- **YOUR GOAL**:
From the records below, please return each line that holds the word "drop".

─── RECORDS SUPPLIED

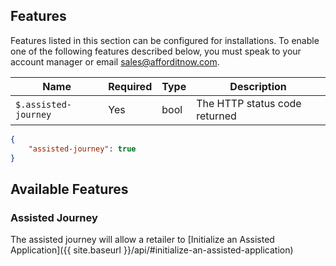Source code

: ## Features

Features listed in this section can be configured for installations. To enable
one of the following features described below, you must speak to your account manager
or email [sales@afforditnow.com](mailto:sales@afforditnow.com).

Name | Required | Type | Description
--- | --- | --- | ---
`$.assisted-journey` | Yes | bool | The HTTP status code returned

```json
{
    "assisted-journey": true
}
```

## Available Features

### Assisted Journey

The assisted journey will allow a retailer to [Initialize an Assisted Application]({{ site.baseurl }}/api/#initialize-an-assisted-application)
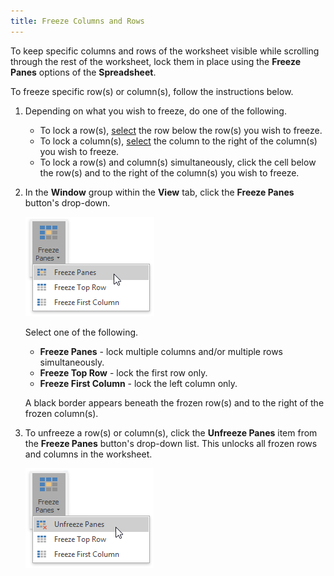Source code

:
 ```yaml
---
title: Freeze Columns and Rows
---
```

To keep specific columns and rows of the worksheet visible while scrolling through the rest of the worksheet, lock them in place using the **Freeze Panes** options of the **Spreadsheet**.

To freeze specific row(s) or column(s), follow the instructions below.
1. Depending on what you wish to freeze, do one of the following.
	* To lock a row(s), [select](../../../../interface-elements-for-desktop/articles/spreadsheet/editing-cells/select-cells-or-cell-content.md) the row below the row(s) you wish to freeze.
	* To lock a column(s), [select](../../../../interface-elements-for-desktop/articles/spreadsheet/editing-cells/select-cells-or-cell-content.md) the column to the right of the column(s) you wish to freeze.
	* To lock a row(s) and column(s) simultaneously, click the cell below the row(s) and to the right of the column(s) you wish to freeze.
2. In the **Window** group within the **View** tab, click the **Freeze Panes** button's drop-down.
	
	![FreezePanes.png](../../../images/Img21158.png)
	
	Select one of the following.
	* **Freeze Panes** - lock multiple columns and/or multiple rows simultaneously.
	* **Freeze Top Row** - lock the first row only.
	* **Freeze First Column** - lock the left column only.
	
	A black border appears beneath the frozen row(s) and to the right of the frozen column(s).
3. To unfreeze a row(s) or column(s), click the **Unfreeze Panes** item from the **Freeze Panes** button's drop-down list. This unlocks all frozen rows and columns in the worksheet.
	
	![UnfreezePanes.png](../../../images/Img21162.png)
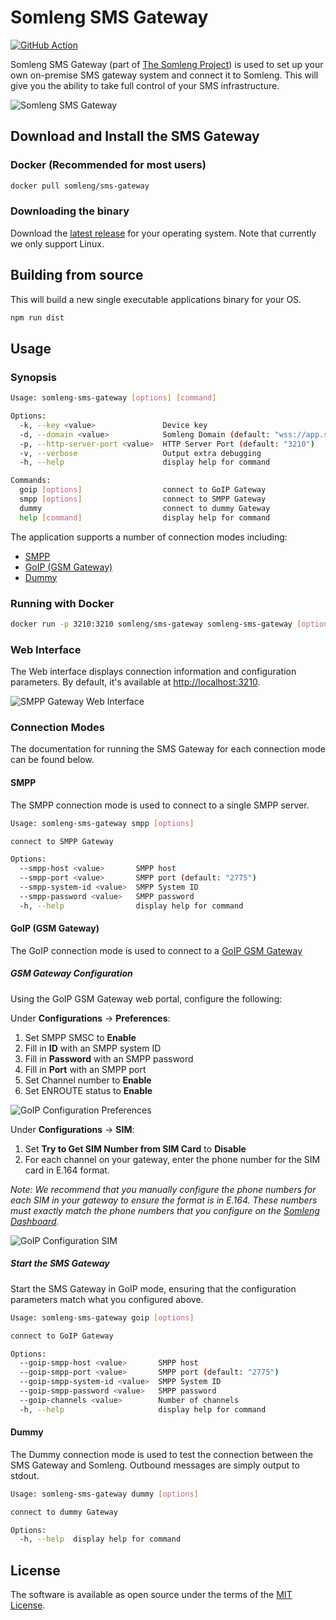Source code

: # Somleng SMS Gateway

[![GitHub Action](https://github.com/somleng/sms-gateway/actions/workflows/build.yml/badge.svg)](https://github.com/somleng/sms-gateway/actions)

Somleng SMS Gateway (part of [The Somleng Project](https://github.com/somleng/somleng-project)) is used to set up your own on-premise SMS gateway system and connect it to Somleng. This will give you the ability to take full control of your SMS infrastructure.

![Somleng SMS Gateway](assets/diagram.png)

## Download and Install the SMS Gateway

### Docker (Recommended for most users)

```sh
docker pull somleng/sms-gateway
```

### Downloading the binary

Download the [latest release](https://github.com/somleng/sms-gateway/releases) for your operating system. Note that currently we only support Linux.

## Building from source

This will build a new single executable applications binary for your OS.

```sh
npm run dist
```

## Usage

### Synopsis

```sh
Usage: somleng-sms-gateway [options] [command]

Options:
  -k, --key <value>               Device key
  -d, --domain <value>            Somleng Domain (default: "wss://app.somleng.org")
  -p, --http-server-port <value>  HTTP Server Port (default: "3210")
  -v, --verbose                   Output extra debugging
  -h, --help                      display help for command

Commands:
  goip [options]                  connect to GoIP Gateway
  smpp [options]                  connect to SMPP Gateway
  dummy                           connect to dummy Gateway
  help [command]                  display help for command
```

The application supports a number of connection modes including:

* [SMPP](#smpp)
* [GoIP (GSM Gateway)](#goip-gsm-gateway)
* [Dummy](#dummy)

### Running with Docker

```sh
docker run -p 3210:3210 somleng/sms-gateway somleng-sms-gateway [options] [command]
```

### Web Interface

The Web interface displays connection information and configuration parameters. By default, it's available
at [http://localhost:3210](http://localhost:3210).

![SMPP Gateway Web Interface](assets/sms_gateway_connection_status.png)

### Connection Modes

The documentation for running the SMS Gateway for each connection mode can be found below.

#### SMPP

The SMPP connection mode is used to connect to a single SMPP server.

```sh
Usage: somleng-sms-gateway smpp [options]

connect to SMPP Gateway

Options:
  --smpp-host <value>       SMPP host
  --smpp-port <value>       SMPP port (default: "2775")
  --smpp-system-id <value>  SMPP System ID
  --smpp-password <value>   SMPP password
  -h, --help                display help for command
```

#### GoIP (GSM Gateway)

The GoIP connection mode is used to connect to a [GoIP GSM Gateway](https://en.wikipedia.org/wiki/GoIP)

##### GSM Gateway Configuration

Using the GoIP GSM Gateway web portal, configure the following:

Under **Configurations** -> **Preferences**:

1. Set SMPP SMSC to **Enable**
2. Fill in **ID** with an SMPP system ID
3. Fill in **Password** with an SMPP password
4. Fill in **Port** with an SMPP port
5. Set Channel number to **Enable**
6. Set ENROUTE status to **Enable**

![GoIP Configuration Preferences](assets/goip-sms-1_configurations_preferences.png)

Under **Configurations** -> **SIM**:

1. Set **Try to Get SIM Number from SIM Card** to **Disable**
2. For each channel on your gateway, enter the phone number for the SIM card in E.164 format.

*Note: We recommend that you manually configure the phone numbers for each SIM in your gateway to ensure
the format is in E.164. These numbers must exactly match the phone numbers that you configure on the [Somleng Dashboard](https://www.somleng.org/docs.html#sms_gateway_configuration_guide_create_phone_number).*

![GoIP Configuration SIM](assets/goip-sms-2_configurations_sim.png)

##### Start the SMS Gateway

Start the SMS Gateway in GoIP mode, ensuring that the configuration parameters match what you configured above.

```sh
Usage: somleng-sms-gateway goip [options]

connect to GoIP Gateway

Options:
  --goip-smpp-host <value>       SMPP host
  --goip-smpp-port <value>       SMPP port (default: "2775")
  --goip-smpp-system-id <value>  SMPP System ID
  --goip-smpp-password <value>   SMPP password
  --goip-channels <value>        Number of channels
  -h, --help                     display help for command
```

#### Dummy

The Dummy connection mode is used to test the connection between the SMS Gateway and Somleng.
Outbound messages are simply output to stdout.

```sh
Usage: somleng-sms-gateway dummy [options]

connect to dummy Gateway

Options:
  -h, --help  display help for command
```

## License

The software is available as open source under the terms of the [MIT License](http://opensource.org/licenses/MIT).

──────

- **RESULT OF THE TASK**:
2. In the **Window** group within the **View** tab, click the **Freeze Panes** button's drop-down.
3. To unfreeze a row(s) or column(s), click the **Unfreeze Panes** item from the **Freeze Panes** button's drop-down list. This unlocks all frozen rows and columns in the worksheet.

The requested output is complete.